One frozen account is in a Geneva bank in the name of Menem’s daughter and former wife, Galli said. The other account bears the name of a company allegedly linked to Menem, he said, and investigators want to know whether Menem had additional Swiss accounts.
In a post-Sept. 11 world focused on terrorism, the case contributes to renewed concern about Iran’s alleged sponsorship of Hezbollah and other terrorist groups. Argentine, U.S. and Israeli officials are convinced that the Jewish center bombing and an unsolved 1992 bombing of the Israeli Embassy in Buenos Aires were the work of Iranian spies and Hezbollah with local accomplices.
The discovery of the Swiss accounts comes after years of accusations that Menem and his inner circle made millions from kickbacks and arms and drug trafficking. He has repeatedly denied such charges.
Political Plans Sinking Under Claims
But the allegation that Menem helped engineer a cover-up in the 1994 attack speeds the downfall of the former leader, who recently announced that he will run for president again in 2003. His 1989-99 presidency was a whirlwind of scandal and free-market transformation that spurred rapid growth and made him a favorite of U.S. diplomats and investors. Weakened by skyrocketing debt, however, the Argentine economy foundered in his final years in office and has slid into all-out collapse in recent months.

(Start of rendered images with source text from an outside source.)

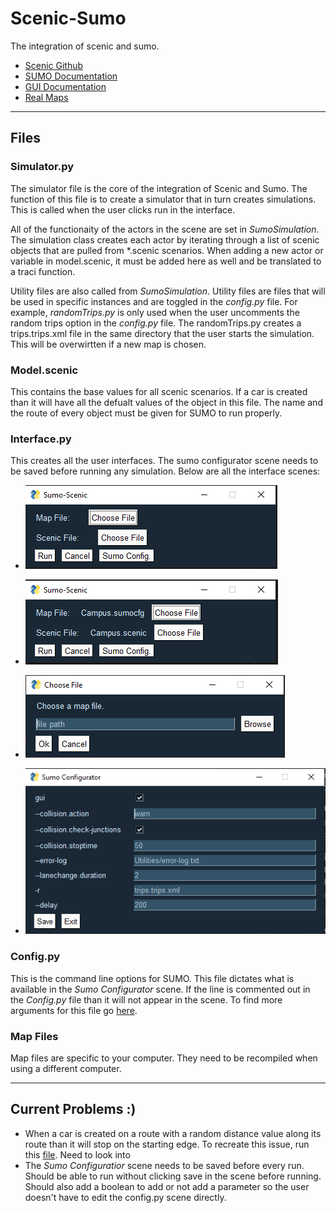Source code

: # Scenic-Sumo
The integration of scenic and sumo.

- [Scenic Github](https://github.com/BerkeleyLearnVerify/Scenic)  
- [SUMO Documentation](https://sumo.dlr.de/docs/TraCI.html)
- [GUI Documentation](https://pysimplegui.readthedocs.io/en/latest/)
- [Real Maps](https://www.openstreetmap.org/search?query=hello#map=16/10.4427/-3.1252)

---
## Files  
### Simulator.py  
The simulator file is the core of the integration of Scenic and Sumo. The function of this file is to create a simulator that in turn creates simulations. This is called when the user clicks run in the interface.

All of the functionaity of the actors in the scene are set in *SumoSimulation*. The simulation class creates each actor by iterating through a list of scenic objects that are pulled from *.scenic scenarios. When adding a new actor or variable in model.scenic, it must be added here as well and be translated to a traci function.  

Utility files are also called from *SumoSimulation*. Utility files are files that will be used in specific instances and are toggled in the *config.py* file. For example, *randomTrips.py* is only used when the user uncomments the random trips option in the *config.py* file. The randomTrips.py creates a trips.trips.xml file in the same directory that the user starts the simulation. This will be overwirtten if a new map is chosen.

### Model.scenic
This contains the base values for all scenic scenarios. If a car is created than it will have all the defualt values of the object in this file. The name and the route of every object must be given for SUMO to run properly. 

### Interface.py  
This creates all the user interfaces. The sumo configurator scene needs to be saved before running any simulation. Below are all the interface scenes:  
- ![alt text](https://github.com/AkbasLab/scenic-sumo/blob/main/Documentation/Pictures/SumoScenicHome.PNG)  
   
- ![alt text](https://github.com/AkbasLab/scenic-sumo/blob/main/Documentation/Pictures/SumoScenicHomeOptions.PNG)  
   
- ![alt text](https://github.com/AkbasLab/scenic-sumo/blob/main/Documentation/Pictures/ScenicSumoFileBrowser.PNG)  
   
- ![alt text](https://github.com/AkbasLab/scenic-sumo/blob/main/Documentation/Pictures/SumoScenicConfig.PNG)

### Config.py
This is the command line options for SUMO. This file dictates what is available in the *Sumo Configurator* scene. If the line is commented out in the *Config.py* file than it will not appear in the scene. To find more arguments for this file go [here](https://github.com/AkbasLab/scenic-sumo/blob/main/Documentation/sumo-help.txt).

### Map Files
Map files are specific to your computer. They need to be recompiled when using a different computer.

---  
## Current Problems :)

* When a car is created on a route with a random distance value along its route than it will stop on the starting edge. To recreate this issue, run this [file](https://github.com/AkbasLab/scenic-sumo/blob/main/Scenarios/OnRamp.scenic). Need to look into 
* The *Sumo Configuratior* scene needs to be saved before every run. Should be able to run without clicking save in the scene before running. Should also add a boolean to add or not add a parameter so the user doesn't have to edit the config.py scene directly.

Although Argentina’s Supreme Court ordered his release from house arrest in the arms case late last year, Menem remains the target of corruption probes and public condemnation in a crisis-torn country governed by his archenemy, newly installed President Eduardo Duhalde.
Critics say Menem, the son of Syrian immigrants, obstructed the Jewish center and embassy bombing investigations to hide his government’s ties to Middle Eastern terrorism and organized crime.
“We always had many obstacles of all kinds,” prosecutor Jose Barbaccia, who has worked on the 1994 case since the bombing, said in a phone interview. “We never saw the supposed political will translated into deeds. For example, the police anti-terrorist squad was created three years after the attack. For a long time, we worked with only eight police investigators.”
Argentine investigators will probably seek to question Menem after the Swiss have had time to investigate, Barbaccia said.
“If this is true, we are not just talking about [corrupt cops] but total political protection,” Barbaccia said. “But the [Iranian] witness did not give an exact date or an account number. That makes the investigation more difficult. We have to interrogate this witness again now that we know about the accounts. And we must see what the Swiss find.”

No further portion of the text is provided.